I like my job, so no screenshots. Sorry.

Notes:

  • sbatch is a command for submitting jobs on high performance compute nodes
  • the huge-n128-512g node uses 128 cores and has 512GiB of memory
  • This is occurring in a medical research nonprofit

User: Hello everyone, this is the first time I’m using GCP. I’m trying to run a job, but it keeps failing. These are the sbatch headers I’m using:

#SBATCH --partition=huge-n128-512g
#SBATCH --nodes=8
#SBATCH [email protected]
#SBATCH --mail-type=FAIL
#SBATCH --mem-per-cpu=32G

IT: Please make sure you need to use that node, each one costs $4500/month to use. Can you describe the job you’re trying to do?

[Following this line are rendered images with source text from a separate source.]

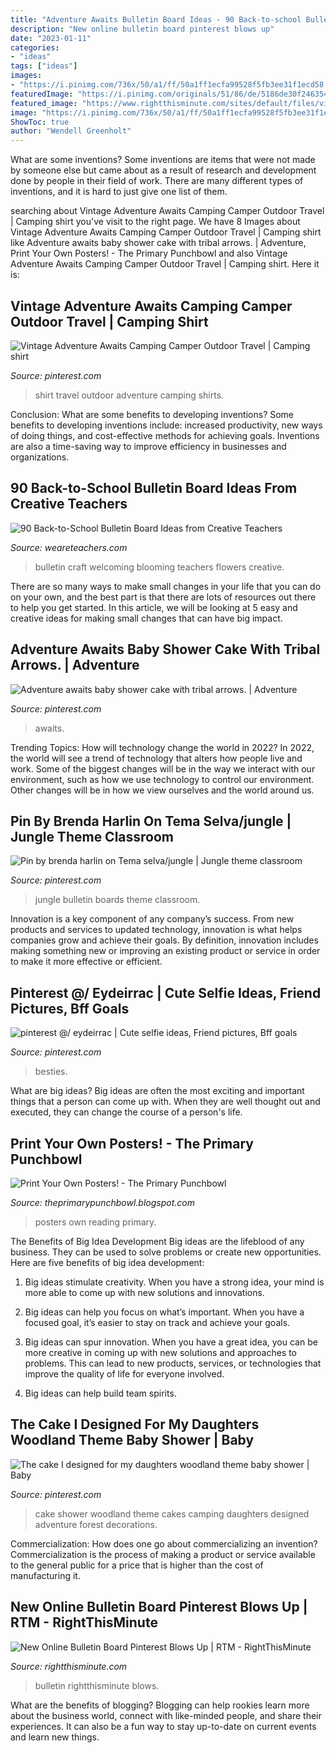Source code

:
 ```yaml
---
title: "Adventure Awaits Bulletin Board Ideas - 90 Back-to-school Bulletin Board Ideas From Creative Teachers"
description: "New online bulletin board pinterest blows up"
date: "2023-01-11"
categories:
- "ideas"
tags: ["ideas"]
images:
- "https://i.pinimg.com/736x/50/a1/ff/50a1ff1ecfa99528f5fb3ee31f1ecd58.jpg"
featuredImage: "https://i.pinimg.com/originals/51/86/de/5186de30f246354dd0d3c892c0123414.jpg"
featured_image: "https://www.rightthisminute.com/sites/default/files/videos/images/new-online-bulletin-board-pinterest-blows-up.png.converted_1312051944.jpg"
image: "https://i.pinimg.com/736x/50/a1/ff/50a1ff1ecfa99528f5fb3ee31f1ecd58.jpg"
ShowToc: true
author: "Wendell Greenholt"
---
```



What are some inventions?
Some inventions are items that were not made by someone else but came about as a result of research and development done by people in their field of work. There are many different types of inventions, and it is hard to just give one list of them.

	

		
searching about Vintage Adventure Awaits Camping Camper Outdoor Travel | Camping shirt you've visit to the right page. We have 8 Images about Vintage Adventure Awaits Camping Camper Outdoor Travel | Camping shirt like Adventure awaits baby shower cake with tribal arrows. | Adventure, Print Your Own Posters! - The Primary Punchbowl and also Vintage Adventure Awaits Camping Camper Outdoor Travel | Camping shirt. Here it is:
		
    
## Vintage Adventure Awaits Camping Camper Outdoor Travel | Camping Shirt

<img loading=lazy src="https://i.pinimg.com/736x/d2/77/26/d27726b19af6501058cc20c9cc4edce6.jpg" onerror="this.onerror=null;this.src='https://tse2.mm.bing.net/th?id=OIP.0QYcmw-JXkDy2gM98vMzVAHaHa&amp;pid=15.1';" alt="Vintage Adventure Awaits Camping Camper Outdoor Travel | Camping shirt">

_Source: pinterest.com_

>shirt travel outdoor adventure camping shirts. 

	

Conclusion: What are some benefits to developing inventions?
Some benefits to developing inventions include: increased productivity, new ways of doing things, and cost-effective methods for achieving goals. Inventions are also a time-saving way to improve efficiency in businesses and organizations.

    
## 90 Back-to-School Bulletin Board Ideas From Creative Teachers

<img loading=lazy src="https://s18670.pcdn.co/wp-content/uploads/Art-Craft-and-Bulletin-Board-Ideas.jpg" onerror="this.onerror=null;this.src='https://tse2.mm.bing.net/th?id=OIP.o9F6envdIQJ1zoPYy6T7ZAHaEK&amp;pid=15.1';" alt="90 Back-to-School Bulletin Board Ideas from Creative Teachers">

_Source: weareteachers.com_

>bulletin craft welcoming blooming teachers flowers creative. 

	

There are so many ways to make small changes in your life that you can do on your own, and the best part is that there are lots of resources out there to help you get started. In this article, we will be looking at 5 easy and creative ideas for making small changes that can have big impact.

    
## Adventure Awaits Baby Shower Cake With Tribal Arrows. | Adventure

<img loading=lazy src="https://i.pinimg.com/originals/51/86/de/5186de30f246354dd0d3c892c0123414.jpg" onerror="this.onerror=null;this.src='https://tse4.mm.bing.net/th?id=OIP.M45UTXp9NahyGWGBCdvURAHaKU&amp;pid=15.1';" alt="Adventure awaits baby shower cake with tribal arrows. | Adventure">

_Source: pinterest.com_

>awaits. 

	

Trending Topics: How will technology change the world in 2022?
In 2022, the world will see a trend of technology that alters how people live and work. Some of the biggest changes will be in the way we interact with our environment, such as how we use technology to control our environment. Other changes will be in how we view ourselves and the world around us.

    
## Pin By Brenda Harlin On Tema Selva/jungle | Jungle Theme Classroom

<img loading=lazy src="https://i.pinimg.com/736x/50/a1/ff/50a1ff1ecfa99528f5fb3ee31f1ecd58.jpg" onerror="this.onerror=null;this.src='https://tse2.mm.bing.net/th?id=OIP.v33K8IwVWgspl1DoVoGilwHaHa&amp;pid=15.1';" alt="Pin by brenda harlin on Tema selva/jungle | Jungle theme classroom">

_Source: pinterest.com_

>jungle bulletin boards theme classroom. 

	

Innovation is a key component of any company’s success. From new products and services to updated technology, innovation is what helps companies grow and achieve their goals. By definition, innovation includes making something new or improving an existing product or service in order to make it more effective or efficient.

    
## Pinterest @/ Eydeirrac | Cute Selfie Ideas, Friend Pictures, Bff Goals

<img loading=lazy src="https://i.pinimg.com/736x/1c/35/c1/1c35c14f72674489d1def2cdaaafae50.jpg" onerror="this.onerror=null;this.src='https://tse1.mm.bing.net/th?id=OIP.7MOsCT5rvvZXtvs5oyHzOQHaJ3&amp;pid=15.1';" alt="pinterest @/ eydeirrac | Cute selfie ideas, Friend pictures, Bff goals">

_Source: pinterest.com_

>besties. 

	

What are big ideas?
Big ideas are often the most exciting and important things that a person can come up with. When they are well thought out and executed, they can change the course of a person's life.

    
## Print Your Own Posters! - The Primary Punchbowl

<img loading=lazy src="https://3.bp.blogspot.com/-IbPjP8xiN34/V-CPnh0HhrI/AAAAAAAAMQk/joevGq_4QVcEiDAOuEbsRfhqHhgzPiUdwCLcB/s1600/Up%2Bbulletin%2Bboard.jpg" onerror="this.onerror=null;this.src='https://tse2.mm.bing.net/th?id=OIP.m-PjyZ8hRzh-1HzjiIsaywHaFR&amp;pid=15.1';" alt="Print Your Own Posters! - The Primary Punchbowl">

_Source: theprimarypunchbowl.blogspot.com_

>posters own reading primary. 

	

The Benefits of Big Idea Development
Big ideas are the lifeblood of any business. They can be used to solve problems or create new opportunities. Here are five benefits of big idea development:
1. Big ideas stimulate creativity. When you have a strong idea, your mind is more able to come up with new solutions and innovations.

2. Big ideas can help you focus on what’s important. When you have a focused goal, it’s easier to stay on track and achieve your goals.

3. Big ideas can spur innovation. When you have a great idea, you can be more creative in coming up with new solutions and approaches to problems. This can lead to new products, services, or technologies that improve the quality of life for everyone involved.

4. Big ideas can help build team spirits.

    
## The Cake I Designed For My Daughters Woodland Theme Baby Shower | Baby

<img loading=lazy src="https://i.pinimg.com/originals/d5/80/9d/d5809d054926fc94b4d22d4e4a674f26.jpg" onerror="this.onerror=null;this.src='https://tse1.mm.bing.net/th?id=OIP.AO2-Ysa8W7fAB00KiFsSBAHaJ4&amp;pid=15.1';" alt="The cake I designed for my daughters woodland theme baby shower | Baby">

_Source: pinterest.com_

>cake shower woodland theme cakes camping daughters designed adventure forest decorations. 

	

Commercialization: How does one go about commercializing an invention?
Commercialization is the process of making a product or service available to the general public for a price that is higher than the cost of manufacturing it.

    
## New Online Bulletin Board Pinterest Blows Up | RTM - RightThisMinute

<img loading=lazy src="https://www.rightthisminute.com/sites/default/files/videos/images/new-online-bulletin-board-pinterest-blows-up.png.converted_1312051944.jpg" onerror="this.onerror=null;this.src='https://tse1.mm.bing.net/th?id=OIP.9rLDwuA7d0RhsI906vKj2gHaEK&amp;pid=15.1';" alt="New Online Bulletin Board Pinterest Blows Up | RTM - RightThisMinute">

_Source: rightthisminute.com_

>bulletin rightthisminute blows. 

	

What are the benefits of blogging?
Blogging can help rookies learn more about the business world, connect with like-minded people, and share their experiences. It can also be a fun way to stay up-to-date on current events and learn new things.

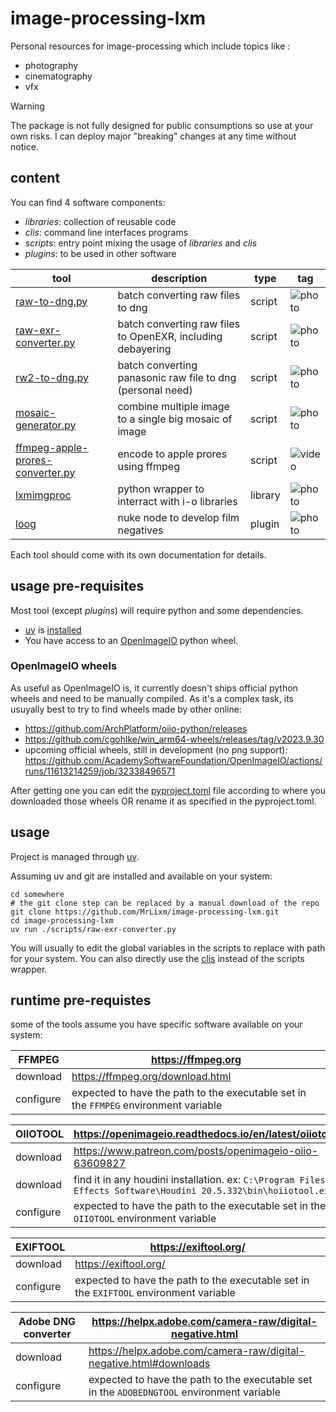 # image-processing-lxm

Personal resources for image-processing which include topics like :

* photography
* cinematography
* vfx

> [!WARNING]
> The package is not fully designed for public consumptions so use at your own
> risks. I can deploy major "breaking" changes at any time without notice.

## content

You can find 4 software components:

- _libraries_: collection of reusable code
- _clis_: command line interfaces programs
- _scripts_: entry point mixing the usage of _libraries_ and _clis_
- _plugins_: to be used in other software

| tool                                                                         | description                                                 | type    | tag                                                 |
|------------------------------------------------------------------------------|-------------------------------------------------------------|---------|-----------------------------------------------------|
| [raw-to-dng.py](scripts/raw-to-dng.py)                                       | batch converting raw files to dng                           | script  | ![photo](https://img.shields.io/badge/photo-43896b) |
| [raw-exr-converter.py](scripts/raw-exr-converter.py)                         | batch converting raw files to OpenEXR, including debayering | script  | ![photo](https://img.shields.io/badge/photo-43896b) |
| [rw2-to-dng.py](scripts/rw2-to-dng.py)                                       | batch converting panasonic raw file to dng (personal need)  | script  | ![photo](https://img.shields.io/badge/photo-43896b) |
| [mosaic-generator.py](scripts/mosaic-generator.py)                           | combine multiple image to a single big mosaic of image      | script  | ![photo](https://img.shields.io/badge/photo-43896b) |
| [ffmpeg-apple-prores-converter.py](scripts/ffmpeg-apple-prores-converter.py) | encode to apple prores using ffmpeg                         | script  | ![video](https://img.shields.io/badge/video-4c78a6) |
| [lxmimgproc](libraries/lxmimgproc)                                           | python wrapper to interract with i-o libraries              | library | ![photo](https://img.shields.io/badge/photo-43896b) |
| [loog](plugins/loog)                                                         | nuke node to develop film negatives                         | plugin  | ![photo](https://img.shields.io/badge/photo-43896b) |

Each tool should come with its own documentation for details.

## usage pre-requisites

Most tool (except _plugins_) will require python and some dependencies.

- [uv](https://docs.astral.sh/uv/) is [installed](https://docs.astral.sh/uv/getting-started/installation/)
- You have access to an [OpenImageIO](https://openimageio.readthedocs.io) python wheel.

### OpenImageIO wheels

As useful as OpenImageIO is, it currently doesn't ships official python wheels
and need to be manually compiled. As it's a complex task, its usuyally best
to try to find wheels made by other online:

* https://github.com/ArchPlatform/oiio-python/releases
* https://github.com/cgohlke/win_arm64-wheels/releases/tag/v2023.9.30
* upcoming official wheels, still in
  development (no png support): https://github.com/AcademySoftwareFoundation/OpenImageIO/actions/runs/11613214259/job/32338496571

After getting one you can edit the [pyproject.toml](pyproject.toml) file according to where you
downloaded those wheels OR rename it as specified in the pyproject.toml.


## usage

Project is managed through [uv](https://docs.astral.sh/uv/).

Assuming uv and git are installed and available on your system:

```shell
cd somewhere
# the git clone step can be replaced by a manual download of the repo
git clone https://github.com/MrLixm/image-processing-lxm.git
cd image-processing-lxm
uv run ./scripts/raw-exr-converter.py
```

You will usually to edit the global variables in the scripts to replace
with path for your system. You can also directly use the [clis](clis) instead
of the scripts wrapper.


## runtime pre-requistes

some of the tools assume you have specific software available on your system:

| FFMPEG    | https://ffmpeg.org                                                                   |
|-----------|--------------------------------------------------------------------------------------|
| download  | https://ffmpeg.org/download.html                                                     |
| configure | expected to have the path to the executable set in the `FFMPEG` environment variable |

| OIIOTOOL  | https://openimageio.readthedocs.io/en/latest/oiiotool.html                                                           |
|-----------|----------------------------------------------------------------------------------------------------------------------|
| download  | https://www.patreon.com/posts/openimageio-oiio-63609827                                                              |
| download  | find it in any houdini installation. ex: `C:\Program Files\Side Effects Software\Houdini 20.5.332\bin\hoiiotool.exe` |
| configure | expected to have the path to the executable set in the `OIIOTOOL` environment variable                               |

| EXIFTOOL  | https://exiftool.org/                                                                  |
|-----------|----------------------------------------------------------------------------------------|
| download  | https://exiftool.org/                                                                  |
| configure | expected to have the path to the executable set in the `EXIFTOOL` environment variable |

| Adobe DNG converter | https://helpx.adobe.com/camera-raw/digital-negative.html                                   |
|---------------------|--------------------------------------------------------------------------------------------|
| download            | https://helpx.adobe.com/camera-raw/digital-negative.html#downloads                         |
| configure           | expected to have the path to the executable set in the `ADOBEDNGTOOL` environment variable |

User: I’m doing high-depth genetic sequencing using 3gb bam files.

(additional note: there’s usually only 1 bam file per chromosome, so 69gb total. Nice.)

IT: Those bam files are pretty small. I’d recommend starting with the med-n16-64g node and moving up if needed. We’re only billed for run time. If the jobs take the same amount of time, it would be 13% of the cost.

The astute among you will notice that an 8 node swarm of 32GiB of memory per core is 32TiB total. The job was failing because the --mem-per-cpu flag was going above the available memory on each node. Even without that flag, the swarm would have used 4TiB memory. Holy overallocation, Batman!